▸ **Exercise directions**: Work out how many lines of the entries have the word "paper" in them. Respond with that number only.

▸ **The records**:
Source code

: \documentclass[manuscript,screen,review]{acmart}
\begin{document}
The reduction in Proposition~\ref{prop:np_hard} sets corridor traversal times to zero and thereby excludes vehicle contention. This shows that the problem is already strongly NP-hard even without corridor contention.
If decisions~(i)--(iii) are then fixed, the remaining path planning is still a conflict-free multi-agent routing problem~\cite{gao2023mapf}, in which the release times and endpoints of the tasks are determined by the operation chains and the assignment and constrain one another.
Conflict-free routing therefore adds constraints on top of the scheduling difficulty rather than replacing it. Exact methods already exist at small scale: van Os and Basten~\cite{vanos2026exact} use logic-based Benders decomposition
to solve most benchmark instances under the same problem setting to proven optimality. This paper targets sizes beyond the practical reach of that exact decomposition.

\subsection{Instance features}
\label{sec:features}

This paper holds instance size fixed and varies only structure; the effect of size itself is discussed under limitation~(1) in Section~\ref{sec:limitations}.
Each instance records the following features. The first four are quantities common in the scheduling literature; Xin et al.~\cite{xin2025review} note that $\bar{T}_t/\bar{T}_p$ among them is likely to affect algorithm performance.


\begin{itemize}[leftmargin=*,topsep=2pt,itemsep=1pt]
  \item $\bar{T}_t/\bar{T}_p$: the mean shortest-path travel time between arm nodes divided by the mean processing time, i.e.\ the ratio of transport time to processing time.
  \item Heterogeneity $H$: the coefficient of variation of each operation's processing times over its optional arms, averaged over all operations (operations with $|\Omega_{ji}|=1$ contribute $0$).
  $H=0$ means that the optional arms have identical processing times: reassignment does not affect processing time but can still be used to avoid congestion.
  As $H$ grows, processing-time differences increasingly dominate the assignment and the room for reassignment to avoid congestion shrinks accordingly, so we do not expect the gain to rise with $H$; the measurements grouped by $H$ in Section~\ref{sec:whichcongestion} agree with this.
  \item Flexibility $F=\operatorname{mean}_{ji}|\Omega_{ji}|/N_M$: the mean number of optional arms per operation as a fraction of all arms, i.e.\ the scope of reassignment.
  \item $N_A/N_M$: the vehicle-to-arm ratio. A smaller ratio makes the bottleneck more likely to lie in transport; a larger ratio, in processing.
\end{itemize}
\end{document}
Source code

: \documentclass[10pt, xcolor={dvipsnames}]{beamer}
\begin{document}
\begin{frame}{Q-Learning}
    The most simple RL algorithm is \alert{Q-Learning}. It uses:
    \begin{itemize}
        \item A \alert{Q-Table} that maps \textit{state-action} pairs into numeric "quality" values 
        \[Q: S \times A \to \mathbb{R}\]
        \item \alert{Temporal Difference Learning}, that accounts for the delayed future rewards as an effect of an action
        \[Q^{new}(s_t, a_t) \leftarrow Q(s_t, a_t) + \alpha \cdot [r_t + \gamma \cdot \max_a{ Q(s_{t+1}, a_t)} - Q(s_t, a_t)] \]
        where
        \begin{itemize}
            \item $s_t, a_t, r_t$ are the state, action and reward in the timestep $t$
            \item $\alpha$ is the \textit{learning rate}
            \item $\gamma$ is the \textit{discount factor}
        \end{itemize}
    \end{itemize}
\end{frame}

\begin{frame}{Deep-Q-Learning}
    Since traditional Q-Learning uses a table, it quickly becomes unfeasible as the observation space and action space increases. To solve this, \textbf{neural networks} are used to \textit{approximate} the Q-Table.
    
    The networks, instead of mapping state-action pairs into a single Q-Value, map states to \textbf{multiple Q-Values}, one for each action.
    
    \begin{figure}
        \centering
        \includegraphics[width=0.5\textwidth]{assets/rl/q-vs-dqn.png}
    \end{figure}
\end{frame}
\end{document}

▸ **Exercise response**: 2